Step beyond your waffle comfort zone with Chef John Ayaleanos’ savory waffle creations at Birch River Grill in Arlington Heights. Through end of the week Ayaleanos offers wild game chili over a cornmeal Belgium waffle ($9) and, all through September (in honor of National Chicken Month), fried chicken atop a sweet-potato waffle ($13).

Chicken and waffles may sound odd, but it’s actually a classic American dish.
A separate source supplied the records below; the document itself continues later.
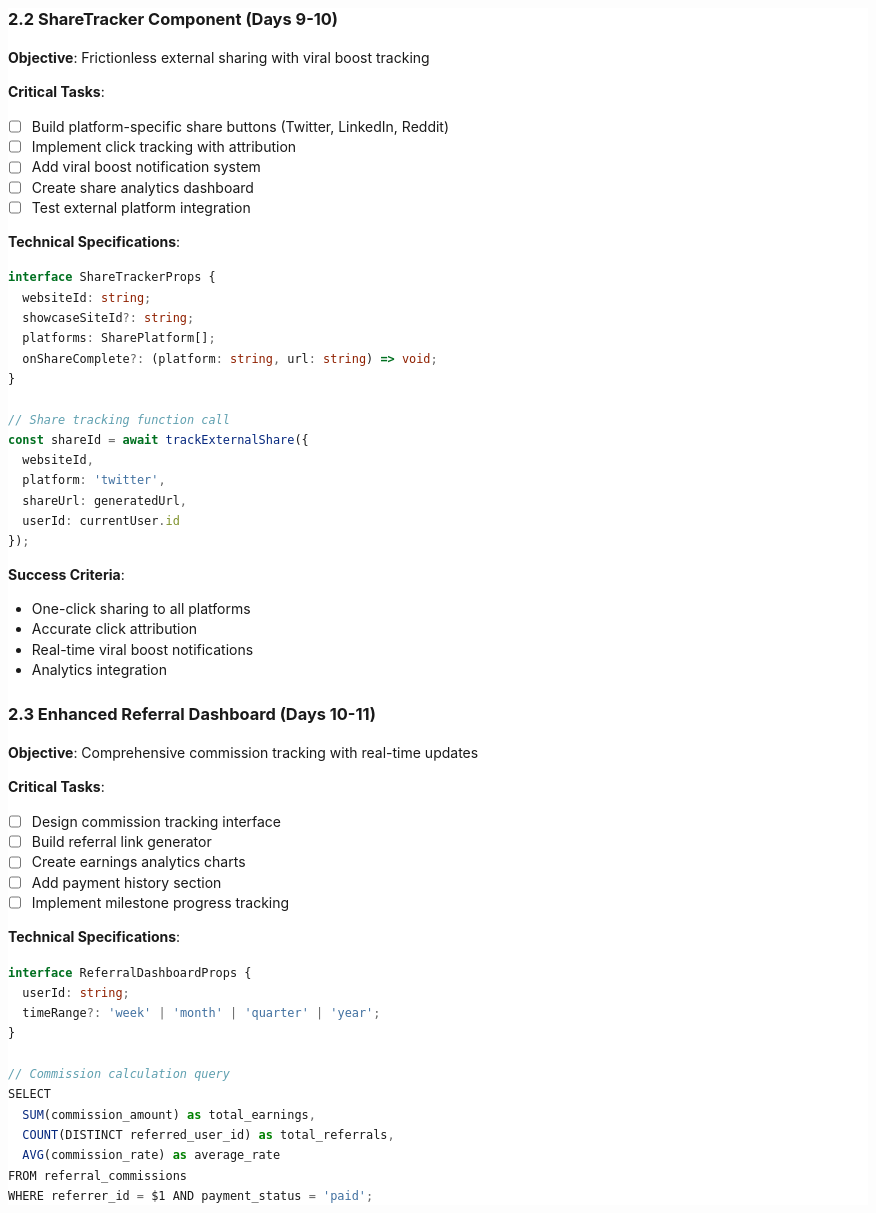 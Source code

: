 ### 2.2 ShareTracker Component (Days 9-10)
**Objective**: Frictionless external sharing with viral boost tracking

**Critical Tasks**:
- [ ] Build platform-specific share buttons (Twitter, LinkedIn, Reddit)
- [ ] Implement click tracking with attribution
- [ ] Add viral boost notification system
- [ ] Create share analytics dashboard
- [ ] Test external platform integration

**Technical Specifications**:
```typescript
interface ShareTrackerProps {
  websiteId: string;
  showcaseSiteId?: string;
  platforms: SharePlatform[];
  onShareComplete?: (platform: string, url: string) => void;
}

// Share tracking function call
const shareId = await trackExternalShare({
  websiteId,
  platform: 'twitter',
  shareUrl: generatedUrl,
  userId: currentUser.id
});
```

**Success Criteria**:
- One-click sharing to all platforms
- Accurate click attribution
- Real-time viral boost notifications
- Analytics integration

### 2.3 Enhanced Referral Dashboard (Days 10-11)
**Objective**: Comprehensive commission tracking with real-time updates

**Critical Tasks**:
- [ ] Design commission tracking interface
- [ ] Build referral link generator
- [ ] Create earnings analytics charts
- [ ] Add payment history section
- [ ] Implement milestone progress tracking

**Technical Specifications**:
```typescript
interface ReferralDashboardProps {
  userId: string;
  timeRange?: 'week' | 'month' | 'quarter' | 'year';
}

// Commission calculation query
SELECT 
  SUM(commission_amount) as total_earnings,
  COUNT(DISTINCT referred_user_id) as total_referrals,
  AVG(commission_rate) as average_rate
FROM referral_commissions 
WHERE referrer_id = $1 AND payment_status = 'paid';
```
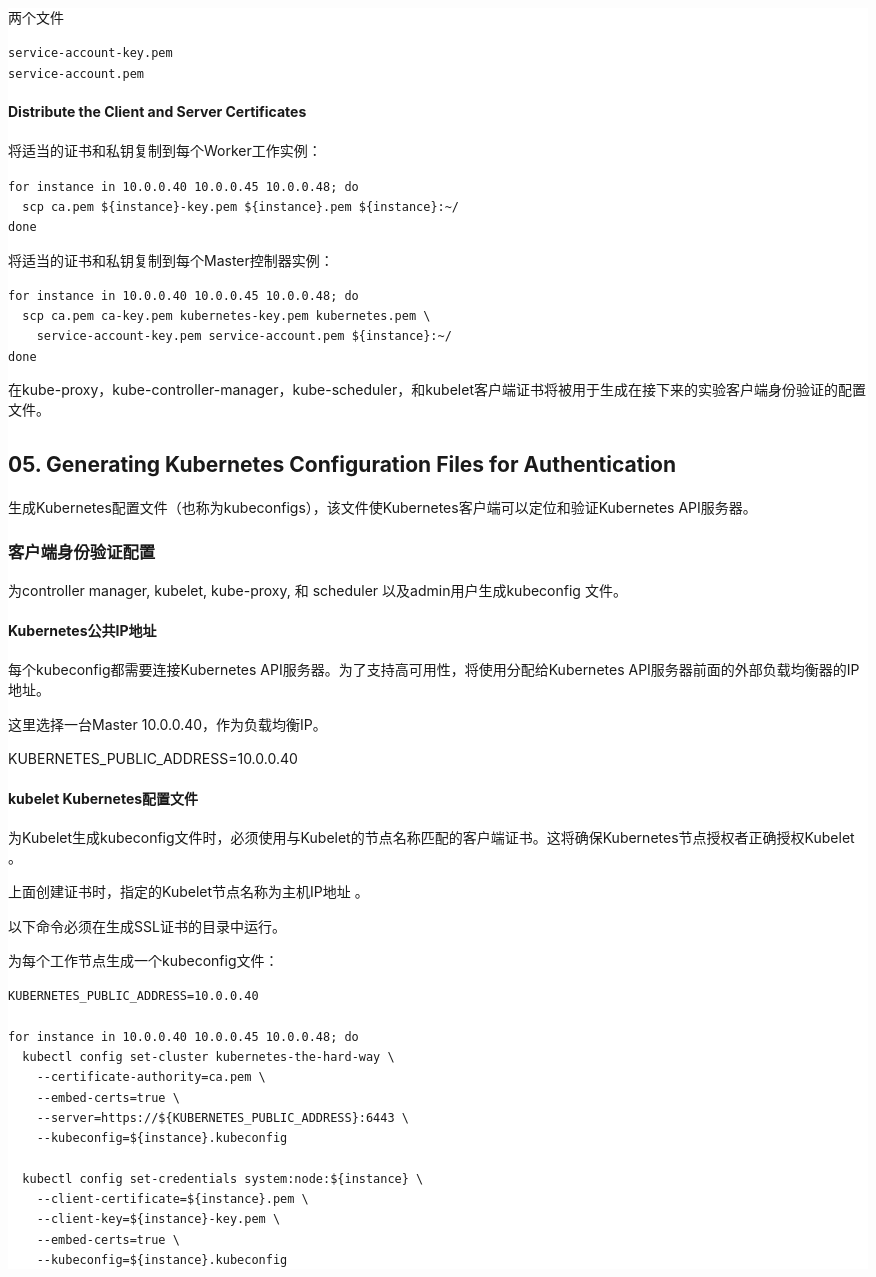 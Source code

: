 两个文件

```
service-account-key.pem
service-account.pem
```

#### Distribute the Client and Server Certificates

将适当的证书和私钥复制到每个Worker工作实例：

```
for instance in 10.0.0.40 10.0.0.45 10.0.0.48; do
  scp ca.pem ${instance}-key.pem ${instance}.pem ${instance}:~/
done
```

将适当的证书和私钥复制到每个Master控制器实例：

```
for instance in 10.0.0.40 10.0.0.45 10.0.0.48; do
  scp ca.pem ca-key.pem kubernetes-key.pem kubernetes.pem \
    service-account-key.pem service-account.pem ${instance}:~/
done
```

在kube-proxy，kube-controller-manager，kube-scheduler，和kubelet客户端证书将被用于生成在接下来的实验客户端身份验证的配置文件。

## 05. Generating Kubernetes Configuration Files for Authentication

生成Kubernetes配置文件（也称为kubeconfigs），该文件使Kubernetes客户端可以定位和验证Kubernetes API服务器。

### 客户端身份验证配置

为controller manager, kubelet, kube-proxy, 和 scheduler 以及admin用户生成kubeconfig  文件。

#### Kubernetes公共IP地址

每个kubeconfig都需要连接Kubernetes API服务器。为了支持高可用性，将使用分配给Kubernetes API服务器前面的外部负载均衡器的IP地址。

这里选择一台Master 10.0.0.40，作为负载均衡IP。

KUBERNETES_PUBLIC_ADDRESS=10.0.0.40

#### kubelet Kubernetes配置文件

为Kubelet生成kubeconfig文件时，必须使用与Kubelet的节点名称匹配的客户端证书。这将确保Kubernetes节点授权者正确授权Kubelet 。

上面创建证书时，指定的Kubelet节点名称为主机IP地址 。

以下命令必须在生成SSL证书的目录中运行。

为每个工作节点生成一个kubeconfig文件：

```
KUBERNETES_PUBLIC_ADDRESS=10.0.0.40

for instance in 10.0.0.40 10.0.0.45 10.0.0.48; do
  kubectl config set-cluster kubernetes-the-hard-way \
    --certificate-authority=ca.pem \
    --embed-certs=true \
    --server=https://${KUBERNETES_PUBLIC_ADDRESS}:6443 \
    --kubeconfig=${instance}.kubeconfig

  kubectl config set-credentials system:node:${instance} \
    --client-certificate=${instance}.pem \
    --client-key=${instance}-key.pem \
    --embed-certs=true \
    --kubeconfig=${instance}.kubeconfig

``` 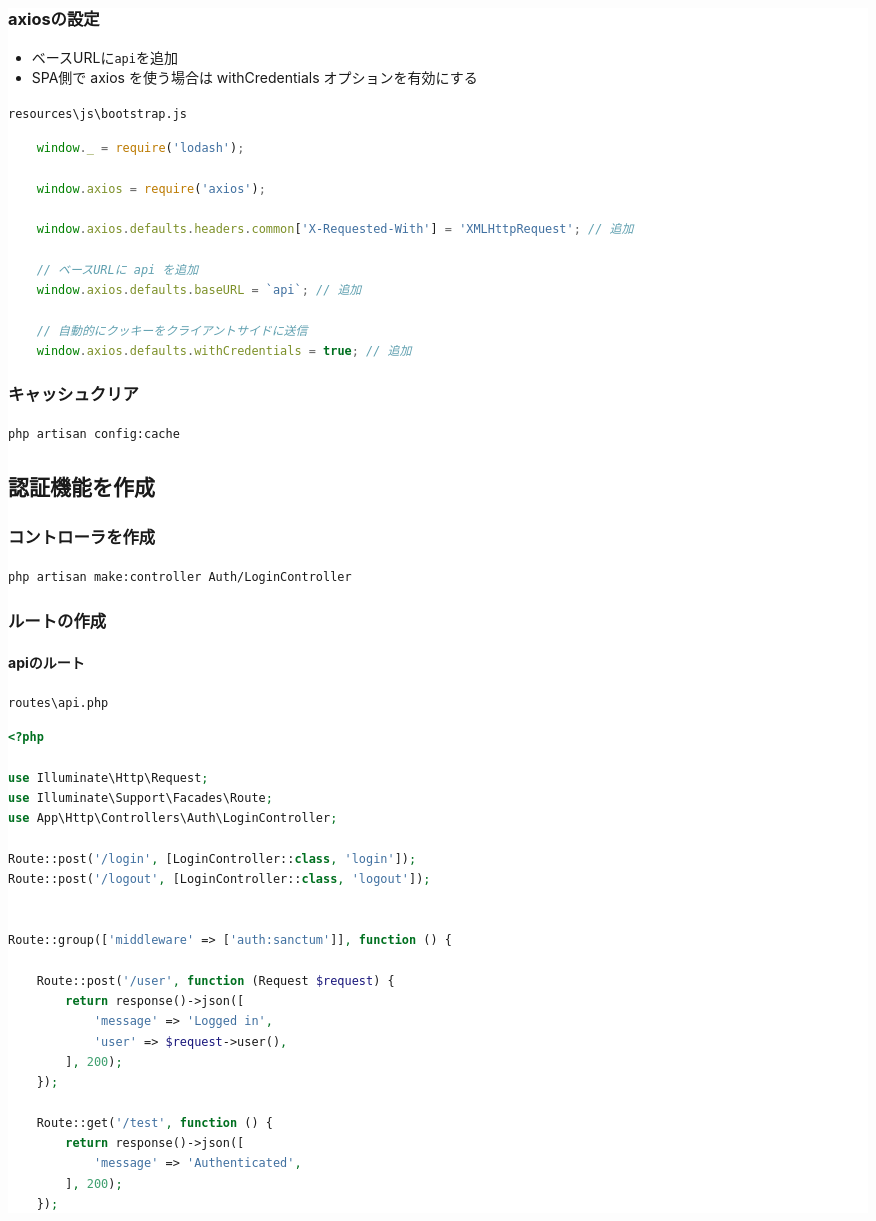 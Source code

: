 ### axiosの設定

- ベースURLに`api`を追加
- SPA側で axios を使う場合は withCredentials オプションを有効にする

 `resources\js\bootstrap.js`

```javascript
    window._ = require('lodash');

    window.axios = require('axios');

    window.axios.defaults.headers.common['X-Requested-With'] = 'XMLHttpRequest'; // 追加

    // ベースURLに api を追加
    window.axios.defaults.baseURL = `api`; // 追加

    // 自動的にクッキーをクライアントサイドに送信
    window.axios.defaults.withCredentials = true; // 追加
```

### キャッシュクリア

```bash
php artisan config:cache
```

## 認証機能を作成

### コントローラを作成

```bash
php artisan make:controller Auth/LoginController
```

### ルートの作成

#### apiのルート

 `routes\api.php`

```php
<?php

use Illuminate\Http\Request;
use Illuminate\Support\Facades\Route;
use App\Http\Controllers\Auth\LoginController;

Route::post('/login', [LoginController::class, 'login']);
Route::post('/logout', [LoginController::class, 'logout']);


Route::group(['middleware' => ['auth:sanctum']], function () {

    Route::post('/user', function (Request $request) {
        return response()->json([
            'message' => 'Logged in',
            'user' => $request->user(),
        ], 200);
    });

    Route::get('/test', function () {
        return response()->json([
            'message' => 'Authenticated',
        ], 200);
    });
```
Food historians haven’t pinpointed its precise origins — some say it has Amish roots; others attribute it to African Americans — but it seems to have been fairly common in the early 20th century, particularly in the East and Southeast, where it was often served at farm dinners and roadhouses.

I’ve found at least a dozen references to it in novels of that period, such as “K” by Mary Roberts Rinehart (1915): “I’ve got a little farm about seven miles from the city limits, and the tenant on it says that nearly every Sunday somebody motors out from town and wants a chicken-and-waffle supper.”

At some point, the dish became a fixture in New York’s Harlem neighborhood, served at restaurants like Wells, opened in 1938. Herb Hudson, a Pennsylvania native who later lived in New York, brought the dish to contemporary national notice at Roscoe’s House of Chicken ’n Waffles in Hollywood, Calif., opened in 1976 and now famed in song and story.

The pairing was rarely seen in Chicago, though, until Chicago’s Home of Chicken and Waffles opened in Bronzeville in 2008.

The combination of crisp, delicate waffle and succulent hot chicken is surprisingly seductive. Don’t knock it till you try it.